Component Breakdown Chart (create_component_breakdown_chart())

# Bar chart showing the 3 indices side-by-side
components = ['Health', 'Education', 'Income']
values = [0.85, 0.92, 0.78]

Purpose: Quick visual comparison of a country's strengths/weaknesses

Other Visualizations

  • Radar Chart: Spider plot comparing countries
  • Time Series: Line graphs showing evolution over time
  • 3D Scatter: Clustering results in 3D component space
  • Bottleneck Bar Chart: Distribution of limiting factors

3. Utility Module (src/utils.py)

Helper functions that support the main application:

Data Loading (load_processed_data())

data = {
    'components': pd.read_csv('hdi_components.csv'),
    'clustering': pd.read_csv('clustering_data.csv'),
    'timeseries': {
        'hdi': pd.read_csv('timeseries_hdi.csv'),
        ...
    }
}

Uses Streamlit's @st.cache_data to load files only once

Year Range Filtering (get_year_columns(), calculate_mean_for_years())

# Get columns for years 2010-2020
year_cols = get_year_columns(df, start_year=2010, end_year=2020)

# Calculate mean HDI across those years
mean_df = df[year_cols].mean(axis=1)

Purpose: Powers the year range slider functionality

Country Lookup (get_country_info())

# Find by name or ISO3 code
country_data = df[df['Country'] == 'Switzerland']
# Returns: All HDI data for Switzerland

4. Main Application (app.py)

Streamlit Architecture

A) Page Configuration

st.set_page_config(
    page_title="HDI Explorer",
    layout="wide",  # Full width
    ...
)

B) Data Loading with Caching

@st.cache_data  # ← Caches result, loads once
def load_data():
    return load_processed_data()

Benefit: Instant subsequent page loads

C) Sidebar Filters

selected_category = st.sidebar.selectbox("HDI Category", categories)
selected_region = st.sidebar.selectbox("Region", regions)
selected_bottleneck = st.sidebar.selectbox("Bottleneck", bottlenecks)

Creates dropdown menus for filtering

D) Dynamic Filtering Logic

filtered_df = components_df.copy()

if selected_category != 'All':
    filtered_df = filtered_df[filtered_df['HDI_Category'] == selected_category]

if selected_region != 'All':
    filtered_df = filtered_df[filtered_df['Region'] == selected_region]

Real-time filtering: Changes immediately update the visualization

E) Year Range Slider

year_range = st.sidebar.slider(
    "Select Year Range",
    min_value=1990,
    max_value=2021,
    value=(1990, 2021)  # Default: all years
)

# Calculate mean HDI for selected range
mean_hdi = timeseries_df[year_cols].mean(axis=1)

Interactive: Drag slider ends to adjust range

F) Map Rendering

fig = create_choropleth_map(
    filtered_df,
    value_column='HDI',
    title='Human Development Index by Country'
)

st.plotly_chart(fig, use_container_width=True)

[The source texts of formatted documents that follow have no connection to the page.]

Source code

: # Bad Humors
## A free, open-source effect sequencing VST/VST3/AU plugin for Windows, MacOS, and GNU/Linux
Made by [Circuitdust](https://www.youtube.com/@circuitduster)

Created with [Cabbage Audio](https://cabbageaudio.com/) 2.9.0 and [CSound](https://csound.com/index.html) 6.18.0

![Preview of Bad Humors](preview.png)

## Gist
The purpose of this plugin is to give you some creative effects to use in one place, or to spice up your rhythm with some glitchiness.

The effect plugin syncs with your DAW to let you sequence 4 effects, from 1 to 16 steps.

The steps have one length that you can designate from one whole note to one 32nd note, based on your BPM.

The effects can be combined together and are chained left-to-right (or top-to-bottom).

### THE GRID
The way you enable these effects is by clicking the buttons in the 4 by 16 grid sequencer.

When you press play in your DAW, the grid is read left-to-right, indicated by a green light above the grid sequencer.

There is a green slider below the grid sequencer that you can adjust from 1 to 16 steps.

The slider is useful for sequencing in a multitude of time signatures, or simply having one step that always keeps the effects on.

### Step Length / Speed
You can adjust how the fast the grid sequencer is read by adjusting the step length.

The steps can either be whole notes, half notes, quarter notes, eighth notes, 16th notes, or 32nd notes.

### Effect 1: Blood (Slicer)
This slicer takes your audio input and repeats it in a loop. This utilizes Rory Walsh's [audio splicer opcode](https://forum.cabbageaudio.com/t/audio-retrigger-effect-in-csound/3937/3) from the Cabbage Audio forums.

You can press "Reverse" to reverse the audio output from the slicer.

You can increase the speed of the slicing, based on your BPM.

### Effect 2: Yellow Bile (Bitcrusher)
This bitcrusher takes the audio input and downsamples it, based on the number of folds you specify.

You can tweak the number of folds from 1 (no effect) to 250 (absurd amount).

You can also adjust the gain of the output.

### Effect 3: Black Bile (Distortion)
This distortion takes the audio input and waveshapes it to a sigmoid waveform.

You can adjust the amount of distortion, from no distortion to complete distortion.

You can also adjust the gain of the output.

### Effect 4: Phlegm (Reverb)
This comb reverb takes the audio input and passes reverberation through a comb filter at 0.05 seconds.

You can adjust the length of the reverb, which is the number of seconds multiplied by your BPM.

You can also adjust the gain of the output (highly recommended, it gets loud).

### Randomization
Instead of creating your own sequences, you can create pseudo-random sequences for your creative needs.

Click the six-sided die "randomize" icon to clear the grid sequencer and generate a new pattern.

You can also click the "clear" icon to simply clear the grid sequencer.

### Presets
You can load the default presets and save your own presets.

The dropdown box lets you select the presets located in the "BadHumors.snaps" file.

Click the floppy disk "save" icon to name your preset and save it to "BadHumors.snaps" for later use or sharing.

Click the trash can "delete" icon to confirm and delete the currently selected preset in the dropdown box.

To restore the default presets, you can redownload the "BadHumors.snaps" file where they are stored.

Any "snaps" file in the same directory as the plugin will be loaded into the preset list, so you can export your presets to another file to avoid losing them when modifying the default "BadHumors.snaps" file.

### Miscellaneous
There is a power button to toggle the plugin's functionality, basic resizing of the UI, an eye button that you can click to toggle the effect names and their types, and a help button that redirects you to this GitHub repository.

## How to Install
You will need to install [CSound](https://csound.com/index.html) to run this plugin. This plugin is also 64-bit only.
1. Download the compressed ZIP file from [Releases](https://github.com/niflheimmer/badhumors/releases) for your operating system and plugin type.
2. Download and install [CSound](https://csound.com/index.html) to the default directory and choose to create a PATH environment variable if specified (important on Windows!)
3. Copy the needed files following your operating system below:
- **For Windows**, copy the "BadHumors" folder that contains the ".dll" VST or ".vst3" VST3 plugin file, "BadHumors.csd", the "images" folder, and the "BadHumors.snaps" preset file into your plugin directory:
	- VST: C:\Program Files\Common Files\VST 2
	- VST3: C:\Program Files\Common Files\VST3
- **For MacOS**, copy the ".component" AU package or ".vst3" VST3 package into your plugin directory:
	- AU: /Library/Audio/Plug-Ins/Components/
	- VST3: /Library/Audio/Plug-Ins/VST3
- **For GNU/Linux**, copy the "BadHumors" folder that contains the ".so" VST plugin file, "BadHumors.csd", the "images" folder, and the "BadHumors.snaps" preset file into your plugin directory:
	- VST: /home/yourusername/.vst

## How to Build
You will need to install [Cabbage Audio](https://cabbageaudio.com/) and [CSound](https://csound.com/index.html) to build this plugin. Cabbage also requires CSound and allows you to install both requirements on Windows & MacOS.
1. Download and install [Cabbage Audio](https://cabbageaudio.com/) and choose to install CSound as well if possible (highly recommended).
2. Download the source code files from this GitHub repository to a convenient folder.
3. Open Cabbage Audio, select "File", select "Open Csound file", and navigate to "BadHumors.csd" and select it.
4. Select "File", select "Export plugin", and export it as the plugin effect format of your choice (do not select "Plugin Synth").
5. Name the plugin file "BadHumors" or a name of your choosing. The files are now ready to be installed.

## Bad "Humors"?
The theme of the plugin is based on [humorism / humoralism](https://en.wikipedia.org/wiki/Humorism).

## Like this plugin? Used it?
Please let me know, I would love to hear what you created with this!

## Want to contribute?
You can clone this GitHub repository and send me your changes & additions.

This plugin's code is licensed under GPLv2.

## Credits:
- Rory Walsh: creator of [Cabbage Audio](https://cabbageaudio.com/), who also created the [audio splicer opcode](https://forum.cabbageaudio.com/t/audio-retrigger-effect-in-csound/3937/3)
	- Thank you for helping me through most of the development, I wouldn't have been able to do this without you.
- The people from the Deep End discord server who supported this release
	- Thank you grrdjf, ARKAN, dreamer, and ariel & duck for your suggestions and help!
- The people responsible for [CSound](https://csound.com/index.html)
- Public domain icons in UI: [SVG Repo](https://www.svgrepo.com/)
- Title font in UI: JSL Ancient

Plotly integration: Streamlit displays interactive Plotly charts

G) Reactive Updates

User changes filter → filtered_df updates → map re-renders → statistics recalculate

Everything happens automatically - Streamlit re-runs the script on each interaction


5. Data Flow Example

User Action: "Show me Sub-Saharan African countries with Education bottlenecks"

# 1. User selects filters
Region = "SSA"
Bottleneck = "Education"

# 2. Data filtering
df_filtered = df[df['Region'] == 'SSA']
df_filtered = df_filtered[df_filtered['Bottleneck_Component'] == 'Education']
# Result: 25 countries

# 3. Map creation
fig = create_choropleth_map(df_filtered, value_column='Education_Index')
# Colors SSA countries by their education index

# 4. Statistics calculation
avg_education = df_filtered['Education_Index'].mean()  # e.g., 0.52

# 5. Display
st.plotly_chart(fig)  # Shows map
st.metric("Avg Education Index", f"{avg_education:.3f}")  # Shows 0.520

6. Key Algorithms

Bottleneck Detection Algorithm

def identify_bottleneck(health_idx, education_idx, income_idx):
    """
    Returns which component is lowest (the bottleneck)
    """
    components = {
        'Health': health_idx,
        'Education': education_idx,
        'Income': income_idx
    }
    
    bottleneck = min(components, key=components.get)
    return bottleneck

Why this matters:

  • Policy insight: Countries should focus on their bottleneck
  • Resource allocation: Improving the bottleneck has the highest impact
  • Development strategy: Balanced improvement is better than focusing on already-strong areas

Year Range Mean Calculation

def calculate_mean_for_years(df, year_columns):
    """
    Calculates average HDI across multiple years for each country
    """
    # year_columns = ['HDI (2010)', 'HDI (2011)', ..., 'HDI (2020)']
    
    result = df[['ISO3', 'Country']].copy()
    result['Mean_Value'] = df[year_columns].mean(axis=1)
    
    return result

Use case: Compare average development levels across different time periods


7. Performance Optimizations

1. Caching

@st.cache_data
def load_data():
    # Only loads once, then cached

Benefit: Instant subsequent loads

2. Lazy Loading

# Only loads time series when needed
if year_range_enabled:
    timeseries_data = load_timeseries()

3. Efficient Filtering

# Pandas boolean indexing (very fast)
filtered_df = df[df['HDI_Category'] == 'Very High']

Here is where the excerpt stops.